[Stored data entries]
>>>

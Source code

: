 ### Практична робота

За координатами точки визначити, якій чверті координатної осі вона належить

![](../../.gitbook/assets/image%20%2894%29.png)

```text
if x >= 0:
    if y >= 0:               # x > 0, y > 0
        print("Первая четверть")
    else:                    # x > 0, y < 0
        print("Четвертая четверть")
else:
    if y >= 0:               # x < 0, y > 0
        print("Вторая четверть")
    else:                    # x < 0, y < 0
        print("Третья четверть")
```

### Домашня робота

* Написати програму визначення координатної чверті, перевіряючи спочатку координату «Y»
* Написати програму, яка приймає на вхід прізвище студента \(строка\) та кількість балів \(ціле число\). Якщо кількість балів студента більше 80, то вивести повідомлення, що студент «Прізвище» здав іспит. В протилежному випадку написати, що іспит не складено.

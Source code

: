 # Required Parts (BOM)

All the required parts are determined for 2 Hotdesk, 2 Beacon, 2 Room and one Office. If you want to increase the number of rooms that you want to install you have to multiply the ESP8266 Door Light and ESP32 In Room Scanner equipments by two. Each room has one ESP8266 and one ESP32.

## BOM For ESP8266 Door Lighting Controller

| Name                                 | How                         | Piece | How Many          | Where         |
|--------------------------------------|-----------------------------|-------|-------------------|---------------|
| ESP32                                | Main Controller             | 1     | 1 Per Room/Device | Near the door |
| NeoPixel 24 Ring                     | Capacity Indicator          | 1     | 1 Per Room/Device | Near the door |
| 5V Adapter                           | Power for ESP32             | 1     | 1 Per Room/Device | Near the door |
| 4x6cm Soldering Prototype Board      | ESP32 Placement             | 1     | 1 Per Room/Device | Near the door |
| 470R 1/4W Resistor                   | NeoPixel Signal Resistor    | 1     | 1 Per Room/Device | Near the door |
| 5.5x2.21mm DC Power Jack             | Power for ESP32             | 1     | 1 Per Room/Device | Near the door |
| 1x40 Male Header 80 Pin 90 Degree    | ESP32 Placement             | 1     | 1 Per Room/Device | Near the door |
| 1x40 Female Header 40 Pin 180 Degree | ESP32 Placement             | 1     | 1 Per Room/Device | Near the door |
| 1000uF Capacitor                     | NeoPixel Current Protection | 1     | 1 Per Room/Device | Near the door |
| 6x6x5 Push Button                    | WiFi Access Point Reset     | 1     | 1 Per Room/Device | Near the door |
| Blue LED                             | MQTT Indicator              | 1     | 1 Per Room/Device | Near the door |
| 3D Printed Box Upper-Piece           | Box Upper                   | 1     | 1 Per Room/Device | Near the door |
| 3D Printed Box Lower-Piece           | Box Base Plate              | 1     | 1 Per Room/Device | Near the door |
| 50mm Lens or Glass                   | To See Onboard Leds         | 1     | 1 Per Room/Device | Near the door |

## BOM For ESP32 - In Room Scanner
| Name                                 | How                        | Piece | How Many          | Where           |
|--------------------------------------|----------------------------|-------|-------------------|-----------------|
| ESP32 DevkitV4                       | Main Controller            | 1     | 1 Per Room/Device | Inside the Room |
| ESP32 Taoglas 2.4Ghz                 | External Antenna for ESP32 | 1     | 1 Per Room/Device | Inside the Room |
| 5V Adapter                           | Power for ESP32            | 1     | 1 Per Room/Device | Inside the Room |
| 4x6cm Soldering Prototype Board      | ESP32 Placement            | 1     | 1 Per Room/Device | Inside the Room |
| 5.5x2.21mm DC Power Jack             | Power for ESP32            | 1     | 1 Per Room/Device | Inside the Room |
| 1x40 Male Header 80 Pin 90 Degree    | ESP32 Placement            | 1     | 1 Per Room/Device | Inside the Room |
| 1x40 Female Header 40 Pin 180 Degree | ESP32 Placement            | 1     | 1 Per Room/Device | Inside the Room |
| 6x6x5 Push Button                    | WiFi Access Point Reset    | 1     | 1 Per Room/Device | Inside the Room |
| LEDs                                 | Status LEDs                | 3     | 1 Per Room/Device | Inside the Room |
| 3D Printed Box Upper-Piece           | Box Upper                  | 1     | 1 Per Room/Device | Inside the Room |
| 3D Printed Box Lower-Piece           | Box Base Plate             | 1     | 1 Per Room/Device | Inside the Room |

<<<

PROBLEM STATEMENT
From the entries, copy out each line containing the word "Printed".

SOLUTION TO THIS EXERCISE
| 3D Printed Box Upper-Piece           | Box Upper                   | 1     | 1 Per Room/Device | Near the door |
| 3D Printed Box Lower-Piece           | Box Base Plate              | 1     | 1 Per Room/Device | Near the door |
| 3D Printed Box Upper-Piece           | Box Upper                  | 1     | 1 Per Room/Device | Inside the Room |
| 3D Printed Box Lower-Piece           | Box Base Plate             | 1     | 1 Per Room/Device | Inside the Room |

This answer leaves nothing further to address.